Слова о литературных кузенах — конечно, тыняновские[751], но это не Тынянов. Этой Исай Лежнев, редактор издававшегося с 1922 года литературно-политического журнала «Новая Россия». Первые два номера этого журнала вышли в Питере, после чего журнал был закрыт, а его редактора должны были выслать вместе с другими не угодными режиму гуманитариями, однако не выслали и даже разрешили продолжить издание журнала (он стал выходить в Москве: сначала под названием «Россия», затем опять «Новая Россия»), в 1926 году журнал закрыли уже окончательно и его главного редактора И. Г. Лежнева таки выслали из СССР (правда за границей он перековался, в 1930-м ему разрешили вернуться в СССР, приняли в ВКП(б) и он верой и правдой служил Сталину — но это уже другой сюжет). А сейчас скажем, что в 1923 году Никитин продолжил наверняка начавшееся еще в Питере деловое знакомство с Лежневым и, вскоре после своего возвращения из зарубежной поездки, написал ему. В ответ Никитина ждало большое комплиментарное письмо. Словесные авансы в нем были даны Лежневым немалые. Возможно, быстро почувствовав их неоплаченность, Лежнев меньше чем через год и ополчился на всех Серапионов с цитированной резкостью.
Вот как удачно для Никитина все начиналось:
«Москва, 17 ноября 23.
Дорогой Николай Николаевич!Письмо Ваше было мне по-настоящему приятно.
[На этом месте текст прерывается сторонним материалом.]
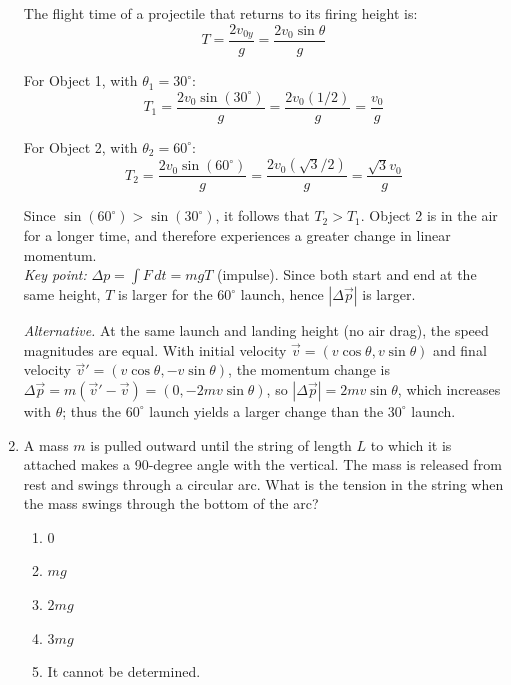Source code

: ﻿\documentclass[12pt, a4paper]{article}
\begin{document}
\begin{CJK*}{UTF8}{gbsn}
\begin{enumerate}[itemsep=1.0em, topsep=0.6em]
\begin{solutionbox}
The flight time of a projectile that returns to its firing height is:
\[
T = \frac{2v_{0y}}{g} = \frac{2v_0 \sin\theta}{g}
\]

For Object 1, with $\theta_1 = 30^{\circ}$:
\[
T_1 = \frac{2v_0 \sin(30^{\circ})}{g} = \frac{2v_0(1/2)}{g} = \frac{v_0}{g}
\]

For Object 2, with $\theta_2 = 60^{\circ}$:
\[
T_2 = \frac{2v_0 \sin(60^{\circ})}{g} = \frac{2v_0(\sqrt{3}/2)}{g} = \frac{\sqrt{3}v_0}{g}
\]

Since $\sin(60^{\circ}) > \sin(30^{\circ})$, it follows that $T_2 > T_1$. Object 2 is in the air for a longer time, and therefore experiences a greater change in linear momentum.
\\
\emph{Key point:} $\Delta p=\int F\,dt=mgT$ (impulse). Since both start and end at the same height, $T$ is larger for the $60^\circ$ launch, hence $|\Delta \vec p|$ is larger.
\end{solutionbox}

\par\smallskip\textit{Alternative.} At the same launch and landing height (no air drag), the speed magnitudes are equal. With initial velocity $\vec v=(v\cos\theta, v\sin\theta)$ and final velocity $\vec v'=(v\cos\theta, -v\sin\theta)$, the momentum change is $\Delta\vec p=m(\vec v'-\vec v)=(0,-2mv\sin\theta)$, so $|\Delta\vec p|=2mv\sin\theta$, which increases with $\theta$; thus the $60^\circ$ launch yields a larger change than the $30^\circ$ launch.

\item \label{prob:2}
A mass $m$ is pulled outward until the string of length $L$ to which it is attached makes a 90-degree angle with the vertical. The mass is released from rest and swings through a circular arc. What is the tension in the string when the mass swings through the bottom of the arc?
\begin{enumerate}[label=(\Alph*)]
    \item 0
    \item $mg$
    \item $2mg$
    \item $3mg$
    \item It cannot be determined.
\end{enumerate}


\end{enumerate}
\end{CJK*}
\end{document}
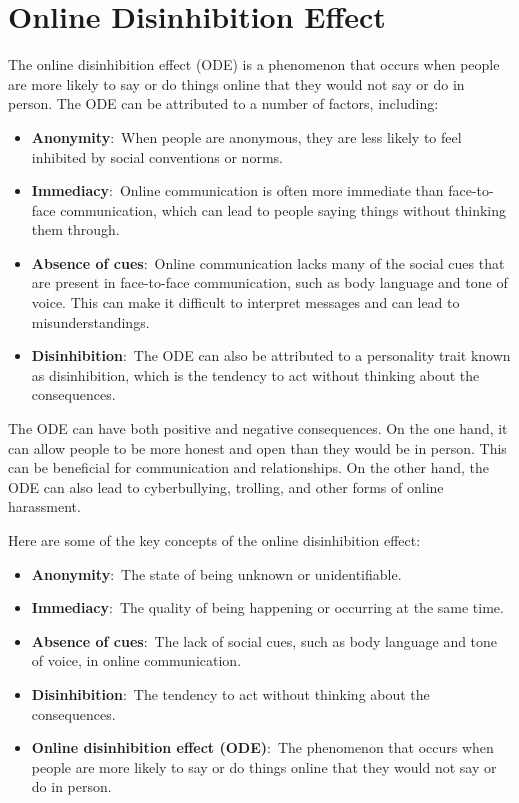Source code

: \documentclass[
]{book}
\begin{document}
\section{Online Disinhibition Effect}\label{online-disinhibition-effect}

The online disinhibition effect (ODE) is a phenomenon that occurs when people are more likely to say or do things online that they would not say or do in person. The ODE can be attributed to a number of factors, including:

\begin{itemize}
\item
  \textbf{Anonymity}:~When people are anonymous, they are less likely to feel inhibited by social conventions or norms.
\item
  \textbf{Immediacy}:~Online communication is often more immediate than face-to-face communication, which can lead to people saying things without thinking them through.
\item
  \textbf{Absence of cues}:~Online communication lacks many of the social cues that are present in face-to-face communication, such as body language and tone of voice. This can make it difficult to interpret messages and can lead to misunderstandings.
\item
  \textbf{Disinhibition}:~The ODE can also be attributed to a personality trait known as disinhibition, which is the tendency to act without thinking about the consequences.
\end{itemize}

The ODE can have both positive and negative consequences. On the one hand, it can allow people to be more honest and open than they would be in person. This can be beneficial for communication and relationships. On the other hand, the ODE can also lead to cyberbullying, trolling, and other forms of online harassment.

Here are some of the key concepts of the online disinhibition effect:

\begin{itemize}
\item
  \textbf{Anonymity}:~The state of being unknown or unidentifiable.
\item
  \textbf{Immediacy}:~The quality of being happening or occurring at the same time.
\item
  \textbf{Absence of cues}:~The lack of social cues, such as body language and tone of voice, in online communication.
\item
  \textbf{Disinhibition}:~The tendency to act without thinking about the consequences.
\item
  \textbf{Online disinhibition effect (ODE)}:~The phenomenon that occurs when people are more likely to say or do things online that they would not say or do in person.
\end{itemize}
\end{document}
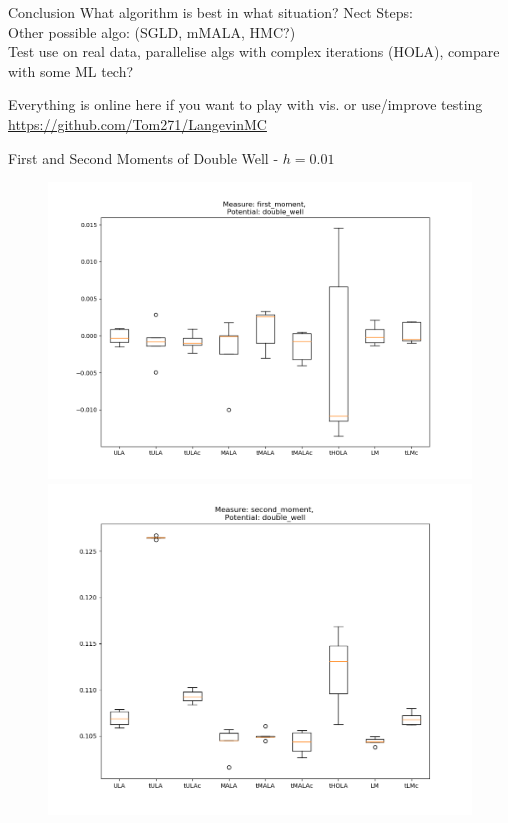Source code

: \documentclass[aspectratio=169]{beamer}
\begin{document}
\begin{frame}{Conclusion}
    What algorithm is best in what situation?
    Nect Steps:\\
    Other possible algo: (SGLD, mMALA, HMC?)\\
    Test use on real data, parallelise algs with complex iterations (HOLA), compare with some ML tech?
    
\end{frame}
\begin{frame}{}
    Everything is online here if you want to play with vis. or use/improve testing
    \url{https://github.com/Tom271/LangevinMC}
\end{frame}
\begin{frame}{First and Second Moments of Double Well - \(h=0.01\)}%
        \begin{figure}[h]
        \centering
        \begin{minipage}{0.5\linewidth}
          \centering
          \includegraphics[width=0.99\linewidth]{10sBoxPlot1moment100dim001step.png}
        \end{minipage}%
        \begin{minipage}{0.5\linewidth}
          \centering
          \includegraphics[width=0.99\linewidth]{10sBoxPlot2moment100dim001step.png}
        \end{minipage}%
        \end{figure}
\end{frame}
\end{document}

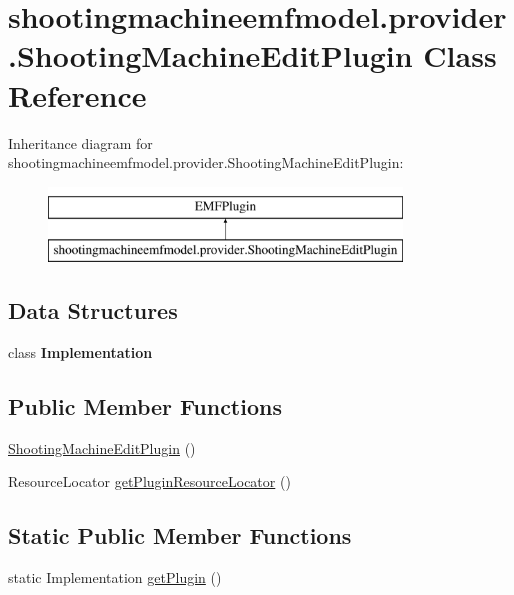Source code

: \hypertarget{classshootingmachineemfmodel_1_1provider_1_1_shooting_machine_edit_plugin}{\section{shootingmachineemfmodel.\-provider.\-Shooting\-Machine\-Edit\-Plugin Class Reference}
\label{classshootingmachineemfmodel_1_1provider_1_1_shooting_machine_edit_plugin}
}
Inheritance diagram for shootingmachineemfmodel.\-provider.\-Shooting\-Machine\-Edit\-Plugin\-:\begin{figure}[H]
\begin{center}
\leavevmode
\includegraphics[height=2.000000cm]{classshootingmachineemfmodel_1_1provider_1_1_shooting_machine_edit_plugin}
\end{center}
\end{figure}
\subsection*{Data Structures}
\begin{DoxyCompactItemize}
\item 
class {\bfseries Implementation}
\end{DoxyCompactItemize}
\subsection*{Public Member Functions}
\begin{DoxyCompactItemize}
\item 
\hyperlink{classshootingmachineemfmodel_1_1provider_1_1_shooting_machine_edit_plugin_afadff5690f19999f52c5445859c18c95}{Shooting\-Machine\-Edit\-Plugin} ()
\item 
Resource\-Locator \hyperlink{classshootingmachineemfmodel_1_1provider_1_1_shooting_machine_edit_plugin_a29bcbd868e88648817ff4202fe0cc3fc}{get\-Plugin\-Resource\-Locator} ()
\end{DoxyCompactItemize}
\subsection*{Static Public Member Functions}
\begin{DoxyCompactItemize}
\item 
static Implementation \hyperlink{classshootingmachineemfmodel_1_1provider_1_1_shooting_machine_edit_plugin_aa811eb96313c0ad3ba7501794899a0e2}{get\-Plugin} ()
\end{DoxyCompactItemize}
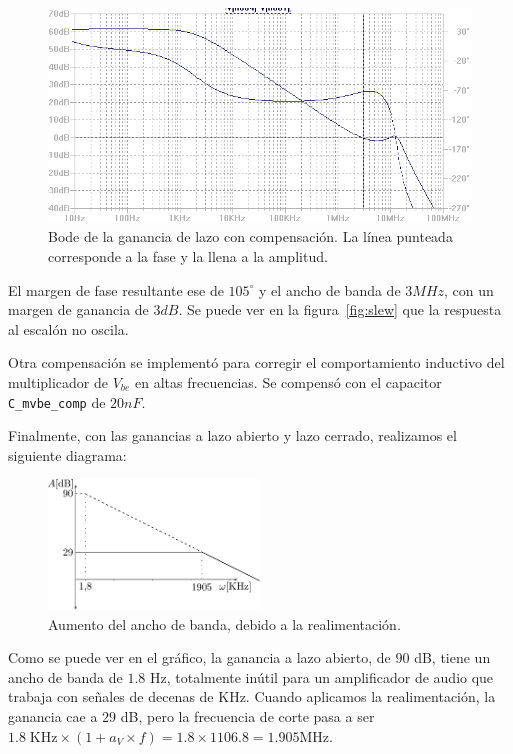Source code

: \documentclass[a4paper,12pt,twoside]{article}
\begin{document}
\begin{figure}[H]
	\centering
	\includegraphics[height=0.4\textwidth]{img/sim/bode-la-con-comp}
	\caption{Bode de la ganancia de lazo con compensación. La línea punteada corresponde a la fase y la llena a la amplitud.}
	\label{fig:bode-la-con-comp}
\end{figure}


El margen de fase resultante ese de $105^{\circ}$ y el ancho de banda de $3MHz$, con un margen de ganancia de $3dB$. Se puede ver en la figura~\ref{fig:slew} que la respuesta al escalón no oscila.

Otra compensación se implementó para corregir el comportamiento inductivo del multiplicador de $V_{be}$ en altas frecuencias. Se compensó con el capacitor \texttt{C\_mvbe\_comp} de $20nF$.

Finalmente, con las ganancias a lazo abierto y lazo cerrado, realizamos el siguiente diagrama:

\begin{figure}[H]
	\centering
	\includegraphics[width=0.5\textwidth]{img/bodecompensado}
	\caption{Aumento del ancho de banda, debido a la realimentación.}
	\label{fig:bode-copmensado}
\end{figure}

Como se puede ver en el gráfico, la ganancia a lazo abierto, de $90$ dB, tiene un ancho de banda de $1.8$ Hz, totalmente inútil para un amplificador de audio que trabaja con señales de decenas de KHz. Cuando aplicamos la realimentación, la ganancia cae a $29$ dB, pero la frecuencia de corte pasa a ser $1.8\; \mathrm{KHz} \times (1 + a_V \times f) = 1.8 \times 1106.8 = 1.905 \mathrm{MHz}$.
\end{document}
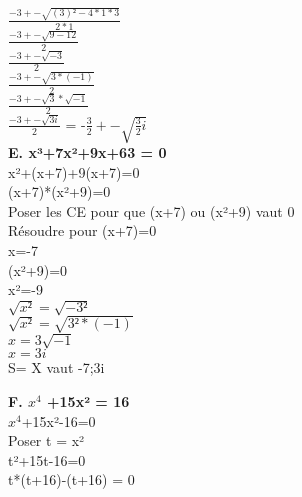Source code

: $\frac{-3+-\sqrt{(3)²-4*1*3}}{2*1}$ \\

$\frac{-3+-\sqrt{9-12}}{2}$ \\

$\frac{-3+-\sqrt{-3}}{2}$ \\

$\frac{-3+-\sqrt{3 * (-1)}}{2}$ \\

$\frac{-3+-\sqrt{3} * \sqrt{-1}}{2}$ \\

$\frac{-3+-\sqrt{3i}}{2}$ = -$\frac{3}{2} +- \sqrt{\frac{3}{2}i}$ \\

\vspace{10mm} %
\textbf{E. x³+7x²+9x+63 = 0} \\

x²+(x+7)+9(x+7)=0 \\

(x+7)*(x²+9)=0 \\

Poser les CE pour que (x+7) ou (x²+9) vaut 0 \\

Résoudre pour (x+7)=0 \\

x=-7 \\

(x²+9)=0 \\

x²=-9 \\

$\sqrt{x²} =\sqrt{-3²}$ \\

$\sqrt{x²}=\sqrt{3²*(-1)}$ \\

$x=3\sqrt{-1}$ \\

$x=3i$ \\

S= X vaut -7;3i \\

\newpage

\textbf{F. $x^{4}$ +15x² = 16} \\

$x^{4}$+15x²-16=0 \\

Poser t = x² \\

t²+15t-16=0 \\

t*(t+16)-(t+16) = 0 \\

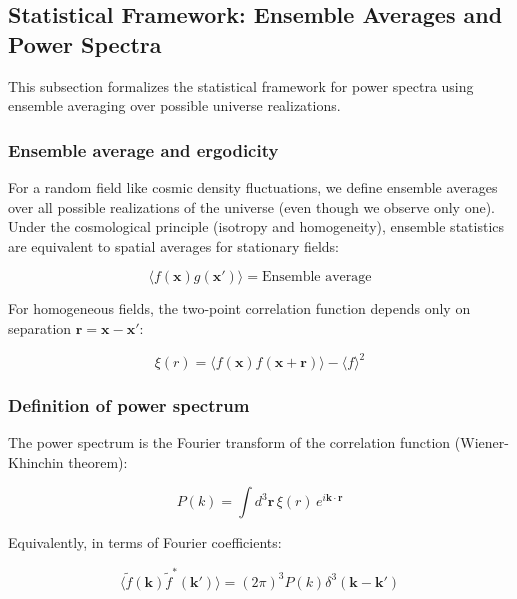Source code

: \subsection{Statistical Framework: Ensemble Averages and Power Spectra}\label{subsec:ps_statistical}

This subsection formalizes the statistical framework for power spectra using ensemble averaging over possible universe realizations.

\subsubsection{Ensemble average and ergodicity}

For a random field like cosmic density fluctuations, we define ensemble averages over all possible realizations of the universe (even though we observe only one). Under the cosmological principle (isotropy and homogeneity), ensemble statistics are equivalent to spatial averages for stationary fields:

\begin{equation}
\langle f(\mathbf{x}) g(\mathbf{x}') \rangle = \text{Ensemble average}
\end{equation}

For homogeneous fields, the two-point correlation function depends only on separation $\mathbf{r} = \mathbf{x} - \mathbf{x}'$:

\begin{equation}
\xi(r) = \langle f(\mathbf{x}) f(\mathbf{x} + \mathbf{r}) \rangle - \langle f \rangle^2
\end{equation}

\subsubsection{Definition of power spectrum}

The power spectrum is the Fourier transform of the correlation function (Wiener-Khinchin theorem):

\begin{equation}
P(k) = \int d^3\mathbf{r} \, \xi(r) \, e^{i\mathbf{k} \cdot \mathbf{r}}
\end{equation}

Equivalently, in terms of Fourier coefficients:

\begin{equation}
\langle \tilde{f}(\mathbf{k}) \tilde{f}^*(\mathbf{k}') \rangle = (2\pi)^3 P(k) \delta^3(\mathbf{k} - \mathbf{k}')
\label{eq:power_spectrum_def}
\end{equation}

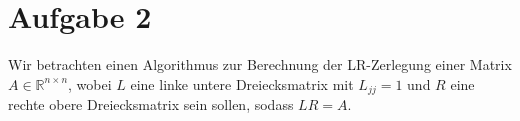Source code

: \documentclass[english, parskip=full]{scrartcl}
\newcommand{\tecxt}{}
\begin{document}
\section*{Aufgabe 2}
Wir betrachten einen Algorithmus zur Berechnung der LR-Zerlegung einer Matrix $A\in\mathbb{R}^{n\times n}$, wobei $L$ eine linke untere Dreiecksmatrix mit $L_{jj} = 1$ und $R$ eine rechte obere Dreiecksmatrix sein sollen, sodass $LR=A$.
\end{document}
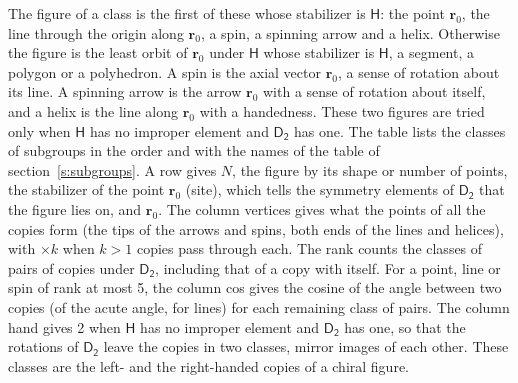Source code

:\documentclass[10pt,a4paper]{article}
\numberwithin{equation}{section}
\newcommand{\grp}[1]{\mathsf{#1}}
\newcommand{\pointr}{\mathbf{r}}
\begin{document}
\leavevmode\label{n:head.figure}The figure of a class is the first of these whose stabilizer is $\grp{H}$: the point $\pointr_0$, the line through the origin along $\pointr_0$, a spin, a spinning arrow and a helix. Otherwise the figure is the least orbit of $\pointr_0$ under $\grp{H}$ whose stabilizer is $\grp{H}$, a segment, a polygon or a polyhedron. A spin is the axial vector $\pointr_0$, a sense of rotation about its line. A spinning arrow is the arrow $\pointr_0$ with a sense of rotation about itself, and a helix is the line along $\pointr_0$ with a handedness. These two figures are tried only when $\grp{H}$ has no improper element and $\grp{D_{2}}$ has one. The table lists the classes of subgroups in the order and with the names of the table of section~\ref{s:subgroups}. \label{n:head.site}A row gives $N$, the figure by its shape or number of points, the stabilizer of the point $\pointr_0$ (site), which tells the symmetry elements of $\grp{D_{2}}$ that the figure lies on, and $\pointr_0$. \label{n:head.vertices}The column vertices gives what the points of all the copies form (the tips of the arrows and spins, both ends of the lines and helices), with ${\times}k$ when $k > 1$ copies pass through each. \label{n:head.rank}The rank counts the classes of pairs of copies under $\grp{D_{2}}$, including that of a copy with itself. \label{n:head.cos}For a point, line or spin of rank at most 5, the column cos gives the cosine of the angle between two copies (of the acute angle, for lines) for each remaining class of pairs. \label{n:head.hand}The column hand gives 2 when $\grp{H}$ has no improper element and $\grp{D_{2}}$ has one, so that the rotations of $\grp{D_{2}}$ leave the copies in two classes, mirror images of each other. These classes are the left- and the right-handed copies of a chiral figure.
\end{document}
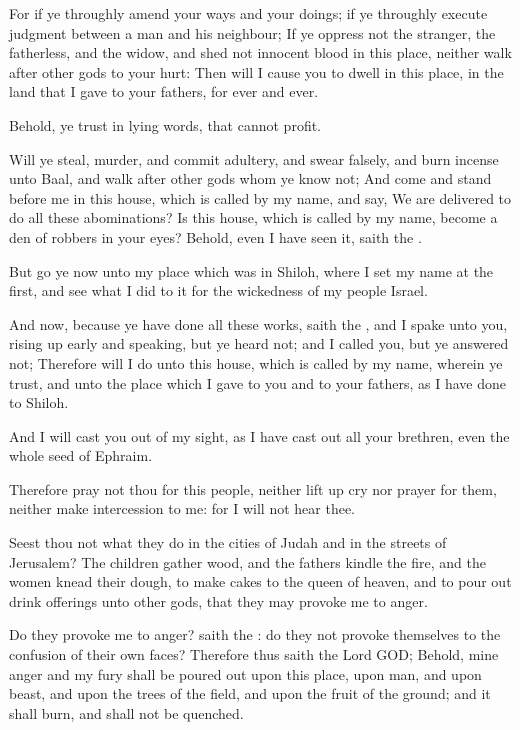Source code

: \verse For if ye throughly amend your ways and your doings; if ye throughly execute judgment between a man and his neighbour; \verse If ye oppress not the stranger, the fatherless, and the widow, and shed not innocent blood in this place, neither walk after other gods to your hurt: \verse Then will I cause you to dwell in this place, in the land that I gave to your fathers, for ever and ever.

\verse Behold, ye trust in lying words, that cannot profit.

\verse Will ye steal, murder, and commit adultery, and swear falsely, and burn incense unto Baal, and walk after other gods whom ye know not; \verse And come and stand before me in this house, which is called by my name, and say, We are delivered to do all these abominations?  \verse Is this house, which is called by my name, become a den of robbers in your eyes? Behold, even I have seen it, saith the \LORD.

\verse But go ye now unto my place which was in Shiloh, where I set my name at the first, and see what I did to it for the wickedness of my people Israel.

\verse And now, because ye have done all these works, saith the \LORD, and I spake unto you, rising up early and speaking, but ye heard not; and I called you, but ye answered not; \verse Therefore will I do unto this house, which is called by my name, wherein ye trust, and unto the place which I gave to you and to your fathers, as I have done to Shiloh.

\verse And I will cast you out of my sight, as I have cast out all your brethren, even the whole seed of Ephraim.

\verse Therefore pray not thou for this people, neither lift up cry nor prayer for them, neither make intercession to me: for I will not hear thee.

\verse Seest thou not what they do in the cities of Judah and in the streets of Jerusalem?  \verse The children gather wood, and the fathers kindle the fire, and the women knead their dough, to make cakes to the queen of heaven, and to pour out drink offerings unto other gods, that they may provoke me to anger.

\verse Do they provoke me to anger? saith the \LORD: do they not provoke themselves to the confusion of their own faces?  \verse Therefore thus saith the Lord GOD; Behold, mine anger and my fury shall be poured out upon this place, upon man, and upon beast, and upon the trees of the field, and upon the fruit of the ground; and it shall burn, and shall not be quenched.


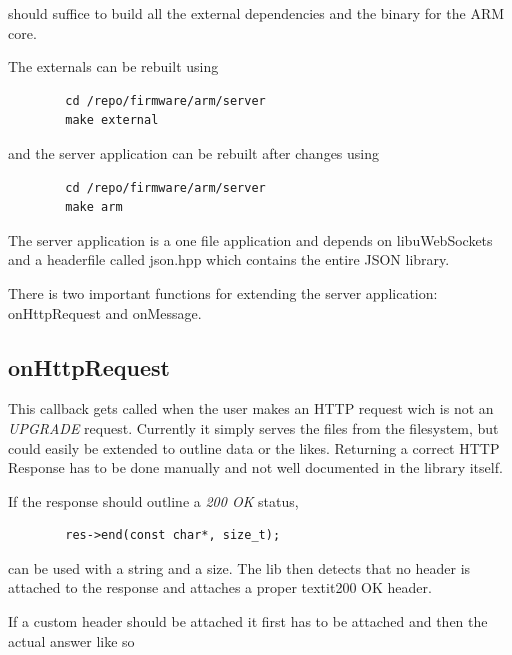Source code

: should suffice to build all the external dependencies and the binary for the ARM core.

The externals can be rebuilt using

\begin{listing}
    \begin{verbatim}
        cd /repo/firmware/arm/server
        make external
    \end{verbatim}
\end{listing}

and the server application can be rebuilt after changes using

\begin{listing}
    \begin{verbatim}
        cd /repo/firmware/arm/server
        make arm
    \end{verbatim}
\end{listing}

The server application is a one file application and depends on libuWebSockets\cite{TODO:} and a headerfile called json.hpp\cite{TODO:} which contains the entire JSON library.

There is two important functions for extending the server application: onHttpRequest and onMessage.

\subsection{onHttpRequest}

This callback gets called when the user makes an HTTP request wich is not an \textit{UPGRADE} request. Currently it simply serves the files from the filesystem, but could easily be extended to outline data or the likes.
Returning a correct HTTP Response has to be done manually and not well documented in the library itself.

If the response should outline a \textit{200 OK} status,

\begin{listing}
    \begin{verbatim}
        res->end(const char*, size_t);
    \end{verbatim}
\end{listing}

can be used with a string and a size. The lib then detects that no header is attached to the response and attaches a proper textit{200 OK} header.

If a custom header should be attached it first has to be attached and then the actual answer like so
Из письма для меня обнаружилось: 1) что вы умеете работать — в русских условиях явление редкое; заграничная книжка[752] в 7 листов сделана в каких-нибудь полтора месяца. Был у меня вчера Пильняк; он за это время успел несравненно меньше; 2) что вы — умница — явление не менее редкое. Так или иначе (подробности неинтересны) Вам удалось снять табу с „Полета“. Вы его сейчас использоваете в двух направлениях (в журнале и — отдельной книжкой); 3) что устроились Вы хорошо. Квартира Ваша прекрасна — это я видел. Вина не отведывал, но, как все непьющие, обладаю фантазией безнадежного алкоголика; а факты с Есениным и Клюевым — факты, стало быть, вещь упрямая; 4) что жена Ваша очаровательна; это я знал, впрочем, помимо письма и независимо от него; 5) что рассказ с „Сигом“ (а человек Вы умный, и потому здесь не станете халтурить) — у Вас выйдет. В виду всего вышеизложенного, приветствую Вас и за отсутствием бокала с шампанским — подымаю за Ваш успех чернильницу. Мой краткий спич вот: пусть Ваши чернила будут также остры и шипучи, как шампанское. Рассказу Вашему буду рад. Приписки же к „Полету“ в интересах все того же ума и такта — делать не советую. Знайте мудрое правило: никогда не надо выбалтывать все до конца… Вы не можете не знать, что за „Полет“ в Вашу икру вгрызется целая стая собак. Сейчас, кстати, они организуются в великое собачье объединение для борьбы со всеми талантливыми людьми без различия пола, национальности и даже партийного исповедания — Вы не минуете общей участи. Тогда Ваша проектируемая приписка к книге в виде письма в редакцию, будет вполне уместна и — сверх того — служить к вящей рекламе книги. Реклама — это совсем не стыдно. Кто этого не понимает, тот не только бездарен, но даже верх того — претенциозно бездарен, а это уже совсем безнадежно… Пришлите свою книгу и — для отзыва — первый номер „Звезды“.